▸ **TRY IT**: Using the data below, find how many lines include the word "scenarijus" and report that figure alone.

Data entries
[Start of section]

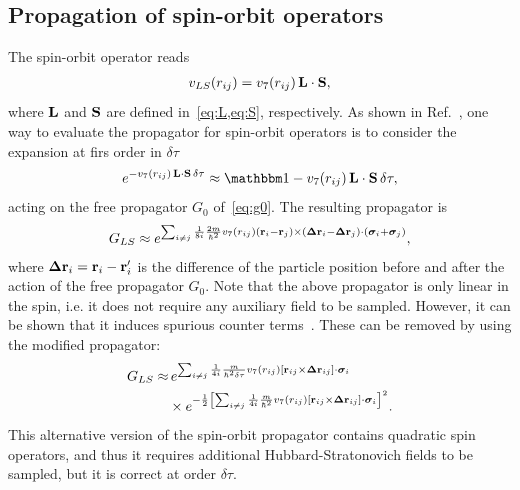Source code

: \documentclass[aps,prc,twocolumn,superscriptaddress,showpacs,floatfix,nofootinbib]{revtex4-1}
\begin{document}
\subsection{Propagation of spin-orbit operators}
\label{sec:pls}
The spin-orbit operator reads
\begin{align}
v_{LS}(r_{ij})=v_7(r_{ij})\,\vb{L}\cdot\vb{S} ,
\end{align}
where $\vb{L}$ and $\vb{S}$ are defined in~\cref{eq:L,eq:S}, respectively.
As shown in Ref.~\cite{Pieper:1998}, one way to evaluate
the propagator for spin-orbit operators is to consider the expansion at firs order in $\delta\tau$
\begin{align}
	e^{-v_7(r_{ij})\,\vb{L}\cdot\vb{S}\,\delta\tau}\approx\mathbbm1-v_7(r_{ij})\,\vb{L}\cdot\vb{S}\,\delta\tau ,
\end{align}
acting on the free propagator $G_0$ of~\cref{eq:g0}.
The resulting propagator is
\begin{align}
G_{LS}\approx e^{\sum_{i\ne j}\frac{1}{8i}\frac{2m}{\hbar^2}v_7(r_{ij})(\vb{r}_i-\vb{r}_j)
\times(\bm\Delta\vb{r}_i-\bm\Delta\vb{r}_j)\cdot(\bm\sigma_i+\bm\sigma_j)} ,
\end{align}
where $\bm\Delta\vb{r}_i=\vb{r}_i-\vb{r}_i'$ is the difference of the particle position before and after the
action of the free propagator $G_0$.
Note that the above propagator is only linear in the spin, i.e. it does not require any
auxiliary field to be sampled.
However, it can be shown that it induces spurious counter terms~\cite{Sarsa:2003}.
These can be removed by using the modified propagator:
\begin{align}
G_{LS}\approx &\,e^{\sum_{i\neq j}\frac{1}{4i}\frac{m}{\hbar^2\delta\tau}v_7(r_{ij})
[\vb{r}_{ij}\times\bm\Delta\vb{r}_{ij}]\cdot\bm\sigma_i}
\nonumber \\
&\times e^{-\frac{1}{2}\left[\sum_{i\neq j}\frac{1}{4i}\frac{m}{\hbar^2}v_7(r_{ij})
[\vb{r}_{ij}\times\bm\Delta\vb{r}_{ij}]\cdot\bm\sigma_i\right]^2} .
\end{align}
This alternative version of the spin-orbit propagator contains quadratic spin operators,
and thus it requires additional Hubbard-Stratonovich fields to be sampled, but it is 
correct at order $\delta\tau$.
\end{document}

[End of section]
[Start of section]

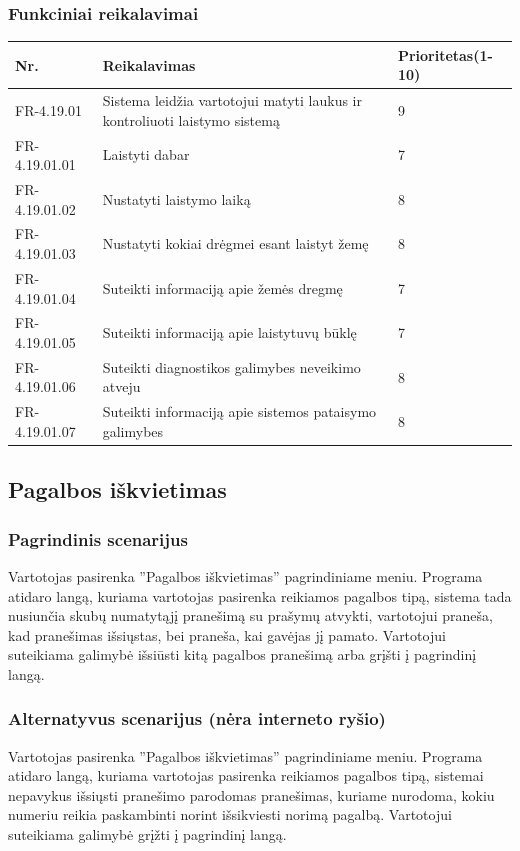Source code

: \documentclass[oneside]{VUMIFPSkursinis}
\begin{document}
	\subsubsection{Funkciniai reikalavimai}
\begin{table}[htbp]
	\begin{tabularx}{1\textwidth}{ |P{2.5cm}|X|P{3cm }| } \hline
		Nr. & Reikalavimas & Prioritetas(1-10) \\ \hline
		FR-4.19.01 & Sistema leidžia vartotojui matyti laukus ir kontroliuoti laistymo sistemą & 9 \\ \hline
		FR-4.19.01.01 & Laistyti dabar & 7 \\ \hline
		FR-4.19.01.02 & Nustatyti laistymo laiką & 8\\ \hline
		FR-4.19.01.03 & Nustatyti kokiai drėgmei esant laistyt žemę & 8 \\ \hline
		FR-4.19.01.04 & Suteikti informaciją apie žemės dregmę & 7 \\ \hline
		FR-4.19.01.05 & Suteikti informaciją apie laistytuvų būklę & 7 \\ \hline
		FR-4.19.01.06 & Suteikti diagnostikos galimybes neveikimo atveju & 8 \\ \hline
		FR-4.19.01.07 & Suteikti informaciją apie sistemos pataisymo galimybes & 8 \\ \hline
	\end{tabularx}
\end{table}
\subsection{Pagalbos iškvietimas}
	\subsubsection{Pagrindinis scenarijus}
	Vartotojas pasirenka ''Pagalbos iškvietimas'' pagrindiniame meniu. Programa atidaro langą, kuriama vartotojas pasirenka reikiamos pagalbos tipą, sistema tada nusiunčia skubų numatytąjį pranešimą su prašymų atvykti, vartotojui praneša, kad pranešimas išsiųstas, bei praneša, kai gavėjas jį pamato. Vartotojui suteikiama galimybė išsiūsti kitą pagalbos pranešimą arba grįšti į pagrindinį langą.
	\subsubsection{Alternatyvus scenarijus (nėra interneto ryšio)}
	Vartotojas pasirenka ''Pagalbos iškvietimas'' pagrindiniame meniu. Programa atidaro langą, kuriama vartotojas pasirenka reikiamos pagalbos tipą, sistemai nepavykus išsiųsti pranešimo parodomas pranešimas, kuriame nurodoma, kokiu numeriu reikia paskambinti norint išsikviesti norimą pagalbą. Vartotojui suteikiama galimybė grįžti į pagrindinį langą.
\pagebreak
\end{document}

[End of section]

▸ **WRITTEN SOLUTION**: 2